(Entries shown):
# # #

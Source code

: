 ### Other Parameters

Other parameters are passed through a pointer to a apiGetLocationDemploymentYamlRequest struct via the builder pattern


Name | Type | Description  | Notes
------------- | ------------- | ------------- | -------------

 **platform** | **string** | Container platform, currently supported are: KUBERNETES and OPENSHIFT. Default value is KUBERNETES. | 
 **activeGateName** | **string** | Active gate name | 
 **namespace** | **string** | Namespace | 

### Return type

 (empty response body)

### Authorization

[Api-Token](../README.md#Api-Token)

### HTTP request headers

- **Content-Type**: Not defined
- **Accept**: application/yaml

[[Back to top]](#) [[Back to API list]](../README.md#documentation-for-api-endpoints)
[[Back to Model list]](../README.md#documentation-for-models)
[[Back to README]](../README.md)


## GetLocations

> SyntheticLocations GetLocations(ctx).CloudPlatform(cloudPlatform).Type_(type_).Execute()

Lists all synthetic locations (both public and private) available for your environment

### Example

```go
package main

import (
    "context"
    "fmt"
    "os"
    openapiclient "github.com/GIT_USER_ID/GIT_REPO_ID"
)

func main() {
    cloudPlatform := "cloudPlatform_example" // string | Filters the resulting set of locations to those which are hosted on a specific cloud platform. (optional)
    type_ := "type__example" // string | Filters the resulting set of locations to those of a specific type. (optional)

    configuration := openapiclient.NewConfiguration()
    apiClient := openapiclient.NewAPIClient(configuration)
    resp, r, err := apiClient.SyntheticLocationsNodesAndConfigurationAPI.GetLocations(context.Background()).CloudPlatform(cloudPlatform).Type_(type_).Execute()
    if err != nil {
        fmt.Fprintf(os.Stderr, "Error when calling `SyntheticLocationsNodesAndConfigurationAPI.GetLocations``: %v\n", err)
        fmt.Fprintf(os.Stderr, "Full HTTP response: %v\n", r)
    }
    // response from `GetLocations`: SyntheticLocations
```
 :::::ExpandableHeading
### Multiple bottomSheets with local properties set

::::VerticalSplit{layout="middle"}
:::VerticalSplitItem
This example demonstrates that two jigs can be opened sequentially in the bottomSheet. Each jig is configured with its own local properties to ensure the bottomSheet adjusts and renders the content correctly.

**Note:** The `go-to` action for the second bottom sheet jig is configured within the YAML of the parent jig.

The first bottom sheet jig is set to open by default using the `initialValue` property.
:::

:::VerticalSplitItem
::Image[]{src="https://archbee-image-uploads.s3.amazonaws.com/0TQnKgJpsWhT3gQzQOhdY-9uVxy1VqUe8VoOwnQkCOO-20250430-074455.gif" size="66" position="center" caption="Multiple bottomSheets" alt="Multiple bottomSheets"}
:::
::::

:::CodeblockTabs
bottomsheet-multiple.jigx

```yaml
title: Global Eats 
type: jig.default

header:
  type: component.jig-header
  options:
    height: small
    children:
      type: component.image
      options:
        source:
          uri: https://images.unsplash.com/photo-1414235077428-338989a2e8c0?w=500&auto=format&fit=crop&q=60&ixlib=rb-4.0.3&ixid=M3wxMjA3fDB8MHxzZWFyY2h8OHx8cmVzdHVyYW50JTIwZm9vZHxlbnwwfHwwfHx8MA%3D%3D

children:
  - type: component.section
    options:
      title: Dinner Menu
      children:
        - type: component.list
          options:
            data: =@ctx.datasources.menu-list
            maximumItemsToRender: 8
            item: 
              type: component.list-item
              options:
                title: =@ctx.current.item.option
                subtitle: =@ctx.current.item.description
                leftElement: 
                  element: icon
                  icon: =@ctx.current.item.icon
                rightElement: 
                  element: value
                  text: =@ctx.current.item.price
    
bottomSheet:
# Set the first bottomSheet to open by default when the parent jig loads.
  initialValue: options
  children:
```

# # #

(Assigned task): Write out every entry exactly as given.

(Answer space):
Source code

: ### Other Parameters

Other parameters are passed through a pointer to a apiGetLocationDemploymentYamlRequest struct via the builder pattern


Name | Type | Description  | Notes
------------- | ------------- | ------------- | -------------

 **platform** | **string** | Container platform, currently supported are: KUBERNETES and OPENSHIFT. Default value is KUBERNETES. | 
 **activeGateName** | **string** | Active gate name | 
 **namespace** | **string** | Namespace | 

### Return type

 (empty response body)

### Authorization

[Api-Token](../README.md#Api-Token)

### HTTP request headers

- **Content-Type**: Not defined
- **Accept**: application/yaml

[[Back to top]](#) [[Back to API list]](../README.md#documentation-for-api-endpoints)
[[Back to Model list]](../README.md#documentation-for-models)
[[Back to README]](../README.md)


## GetLocations

> SyntheticLocations GetLocations(ctx).CloudPlatform(cloudPlatform).Type_(type_).Execute()

Lists all synthetic locations (both public and private) available for your environment

### Example

```go
package main

import (
    "context"
    "fmt"
    "os"
    openapiclient "github.com/GIT_USER_ID/GIT_REPO_ID"
)

func main() {
    cloudPlatform := "cloudPlatform_example" // string | Filters the resulting set of locations to those which are hosted on a specific cloud platform. (optional)
    type_ := "type__example" // string | Filters the resulting set of locations to those of a specific type. (optional)

    configuration := openapiclient.NewConfiguration()
    apiClient := openapiclient.NewAPIClient(configuration)
    resp, r, err := apiClient.SyntheticLocationsNodesAndConfigurationAPI.GetLocations(context.Background()).CloudPlatform(cloudPlatform).Type_(type_).Execute()
    if err != nil {
        fmt.Fprintf(os.Stderr, "Error when calling `SyntheticLocationsNodesAndConfigurationAPI.GetLocations``: %v\n", err)
        fmt.Fprintf(os.Stderr, "Full HTTP response: %v\n", r)
    }
    // response from `GetLocations`: SyntheticLocations
```
 :::::ExpandableHeading
### Multiple bottomSheets with local properties set

::::VerticalSplit{layout="middle"}
:::VerticalSplitItem
This example demonstrates that two jigs can be opened sequentially in the bottomSheet. Each jig is configured with its own local properties to ensure the bottomSheet adjusts and renders the content correctly.

**Note:** The `go-to` action for the second bottom sheet jig is configured within the YAML of the parent jig.

The first bottom sheet jig is set to open by default using the `initialValue` property.
:::

:::VerticalSplitItem
::Image[]{src="https://archbee-image-uploads.s3.amazonaws.com/0TQnKgJpsWhT3gQzQOhdY-9uVxy1VqUe8VoOwnQkCOO-20250430-074455.gif" size="66" position="center" caption="Multiple bottomSheets" alt="Multiple bottomSheets"}
:::
::::

:::CodeblockTabs
bottomsheet-multiple.jigx

```yaml
title: Global Eats 
type: jig.default

header:
  type: component.jig-header
  options:
    height: small
    children:
      type: component.image
      options:
        source:
          uri: https://images.unsplash.com/photo-1414235077428-338989a2e8c0?w=500&auto=format&fit=crop&q=60&ixlib=rb-4.0.3&ixid=M3wxMjA3fDB8MHxzZWFyY2h8OHx8cmVzdHVyYW50JTIwZm9vZHxlbnwwfHwwfHx8MA%3D%3D

children:
  - type: component.section
    options:
      title: Dinner Menu
      children:
        - type: component.list
          options:
            data: =@ctx.datasources.menu-list
            maximumItemsToRender: 8
            item: 
              type: component.list-item
              options:
                title: =@ctx.current.item.option
                subtitle: =@ctx.current.item.description
                leftElement: 
                  element: icon
                  icon: =@ctx.current.item.icon
                rightElement: 
                  element: value
                  text: =@ctx.current.item.price
    
bottomSheet:
# Set the first bottomSheet to open by default when the parent jig loads.
  initialValue: options
  children:
```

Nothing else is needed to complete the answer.